To overcome the limitations of mTORC1 inhibitors, a new generation of mTOR inhibitors has recently been developed to target mTOR kinase activity and thus both mTORC1 and mTORC2. Compared to rapamycin and its analogs, these dual mTORC1/mTORC2 inhibitors, overall, have significantly higher anticancer efficacy. Among them, AZD8055, OSI-027 and INK128 have entered into clinical trials [35]. Readers are referred to a number of excellent reviews on this topic published recently [34,47-49]. It is notable that dual mTORC1/mTORC2 inhibitors may also be more effective than rapamycin and its analogs in combinatory therapy. For example, a dual mTORC1/mTORC2 inhibitor pp242 synergized with bortezomib in inhibition of multiple myeloma (MM) cell growth and survival, whereas this synergistic effect was not seen when the cells were treated with rapamycin in combination with bortezomib [50,51]. An important issue concerning dual mTORC1/mTORC2 inhibitors is that they may activate ERK/MAPK pathway [50,52], leading to cancer cell hyperproliferation. However, this is likely a cell type-specific event. While MM cells treated with pp242 showed an increased ERK phosphorylation [50,52], we observed an attenuated ERK activation in pp242-treated T-ALL cells [53]. Another caveat is that dual mTORC1/mTORC2 inhibitors may induce autophagy, which could promote cancer cell survival [49]. These drawbacks may be circumvented by combining dual mTORC1/mTORC2 inhibitor with ERK inhibitor or autophagy inhibitor. Indeed, even mTORC1 inhibitor can synergize with autophagy inhibitor in inhibition of endothelial cell growth [54].
The FA DNA repair pathway in cancer
The FA signaling pathway is essential for DNA damage repair and thus for maintaining genomic stability. Upon DNA damage, the FA core complex containing FANCA and FANCF, among others, induces monoubiquitylation of FANCD2, which in turn leads to FANCD2 translocation to nuclear foci and subsequent DNA repair [31,55]. Mutation or silencing of genes controlling the FA pathway causes a genomic instability syndrome, namely FA, that is defective for DDR resulting in cellular hypersensitivity to DNA damaging agents [30].

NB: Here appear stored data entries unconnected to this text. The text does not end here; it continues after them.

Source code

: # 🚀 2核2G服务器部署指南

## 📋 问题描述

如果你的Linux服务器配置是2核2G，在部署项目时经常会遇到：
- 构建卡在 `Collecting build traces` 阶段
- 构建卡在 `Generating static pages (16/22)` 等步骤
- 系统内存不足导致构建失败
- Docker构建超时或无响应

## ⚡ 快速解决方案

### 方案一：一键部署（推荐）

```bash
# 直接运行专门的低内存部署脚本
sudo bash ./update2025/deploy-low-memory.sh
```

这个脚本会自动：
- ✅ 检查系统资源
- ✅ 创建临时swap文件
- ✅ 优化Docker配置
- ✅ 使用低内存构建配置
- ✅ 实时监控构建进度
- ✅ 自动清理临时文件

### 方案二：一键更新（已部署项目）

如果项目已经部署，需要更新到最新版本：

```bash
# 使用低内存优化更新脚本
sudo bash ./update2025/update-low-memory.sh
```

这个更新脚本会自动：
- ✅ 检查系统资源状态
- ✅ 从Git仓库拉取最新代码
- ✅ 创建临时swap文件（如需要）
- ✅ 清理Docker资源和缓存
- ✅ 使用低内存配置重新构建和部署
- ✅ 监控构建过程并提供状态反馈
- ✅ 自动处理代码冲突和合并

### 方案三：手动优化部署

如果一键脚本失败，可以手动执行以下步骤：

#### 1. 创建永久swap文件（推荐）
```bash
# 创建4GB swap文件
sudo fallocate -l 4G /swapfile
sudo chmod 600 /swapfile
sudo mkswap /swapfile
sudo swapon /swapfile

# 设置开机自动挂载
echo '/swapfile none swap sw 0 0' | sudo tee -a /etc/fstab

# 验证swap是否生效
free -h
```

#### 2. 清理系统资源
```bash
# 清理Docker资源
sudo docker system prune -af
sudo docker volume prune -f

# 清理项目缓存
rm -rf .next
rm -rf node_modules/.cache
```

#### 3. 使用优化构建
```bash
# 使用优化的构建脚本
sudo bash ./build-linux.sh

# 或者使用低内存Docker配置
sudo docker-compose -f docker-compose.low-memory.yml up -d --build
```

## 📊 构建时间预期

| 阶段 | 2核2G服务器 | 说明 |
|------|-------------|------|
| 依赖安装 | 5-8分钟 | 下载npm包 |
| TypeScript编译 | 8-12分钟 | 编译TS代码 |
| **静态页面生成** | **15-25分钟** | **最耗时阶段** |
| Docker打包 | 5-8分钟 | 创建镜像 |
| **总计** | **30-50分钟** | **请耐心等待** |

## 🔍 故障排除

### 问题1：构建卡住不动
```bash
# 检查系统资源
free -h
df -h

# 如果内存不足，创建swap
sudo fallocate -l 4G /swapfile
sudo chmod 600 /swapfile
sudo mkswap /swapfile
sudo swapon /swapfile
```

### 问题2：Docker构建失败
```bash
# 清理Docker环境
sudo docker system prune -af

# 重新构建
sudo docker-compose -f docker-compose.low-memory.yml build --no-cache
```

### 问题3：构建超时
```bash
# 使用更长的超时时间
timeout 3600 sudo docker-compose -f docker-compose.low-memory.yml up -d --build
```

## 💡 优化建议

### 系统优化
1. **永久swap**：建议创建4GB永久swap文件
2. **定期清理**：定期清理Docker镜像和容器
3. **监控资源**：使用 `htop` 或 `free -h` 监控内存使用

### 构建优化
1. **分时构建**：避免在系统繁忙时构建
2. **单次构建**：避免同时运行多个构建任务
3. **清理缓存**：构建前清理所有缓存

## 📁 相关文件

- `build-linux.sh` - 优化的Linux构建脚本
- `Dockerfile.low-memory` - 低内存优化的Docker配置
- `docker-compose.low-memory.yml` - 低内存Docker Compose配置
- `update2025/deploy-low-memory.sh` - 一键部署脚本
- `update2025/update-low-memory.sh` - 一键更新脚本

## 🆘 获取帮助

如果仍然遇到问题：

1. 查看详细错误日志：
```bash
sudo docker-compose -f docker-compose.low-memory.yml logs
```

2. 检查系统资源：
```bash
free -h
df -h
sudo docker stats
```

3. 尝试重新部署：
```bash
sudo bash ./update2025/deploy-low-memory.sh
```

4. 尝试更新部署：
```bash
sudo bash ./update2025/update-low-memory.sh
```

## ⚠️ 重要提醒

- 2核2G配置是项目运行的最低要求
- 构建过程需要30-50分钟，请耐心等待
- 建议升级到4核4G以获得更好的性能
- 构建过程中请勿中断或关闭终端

Gain-of-function in the FA pathway (e.g. overexpression of FA proteins) appears to play a key role in underlying drug resistance of multiple types of cancer. The FA pathway has been identified as a key pathway in both chemo- and radio-resistance of mesothelioma [56]. FANCF and FANCD2 contribute to melphalan resistance of MM cells [57-59]. DNA alkylating agent resistance of glioma and cisplatin resistance of ovarian cell cells are attributable to increased FANCD2 monoubiquitination and FANCD2 nuclear foci formation [60,61]. In head and neck cancer cells, proficient FANCD2 foci formation is associated with cisplatin resistance [62]. In addition, FANCD2 is related to etoposide resistance of lung cancer cells and doxorubicin resistance of breast cancer cells [63]. Thus, it has been a long sought-after goal in the FA field that rational targeting the FA pathway may provide a chemo-sensitizing avenue for more effective DNA damaging chemotherapy [63-67].
Linkage of mTOR to the FA pathway
mTOR is known to regulate DDR [25,26]. By gene targeting approach, we have recently shown that deletion of mTOR in mouse hematopoietic stem and progenitor cells causes a defective DDR to a variety of DNA damage agents (e.g. melphalan, mitomycin C, γ-ionizing radiation) [68]. Mechanistically, we demonstrate that mTOR deficiency inhibits expression of FANCD2 [68]. This regulation of FANCD2 expression by mTOR is conserved in mouse myeloid cells and human B lymphoblasts, because ablation of mTOR in mouse myeloid cells or inhibition of mTOR in human B lymphoblast by dual mTORC1/mTORC2 inhibitors (e.g. pp242, Torin 1) suppresses FANCD2 expression [53,68]. We further show that mTOR deficiency or inhibition increases phosphorylation and nuclear translocation of nuclear factor (NF)-κB, which results in an enhanced NF-κB binding to FANCD2 promoter to suppress FANCD2 expression [68]. It appears that mTOR negatively regulates NF-κB activity by direct binding to IKK and that mTOR knockout or inhibition disrupts the mTOR-IKK complex to release IKK for binding to and activation by TAK1 leading to increased NF-κB nuclear activity [68] (Figure 1A). Interestingly, mTOR-NF-κB-FANCD2 signaling circuitry seems not to be dependent on mTORC1 or mTORC2, because deletion of either the mTORC1 component Raptor or the mTORC2 component Rictor has no effect on FANCD2 expression [68].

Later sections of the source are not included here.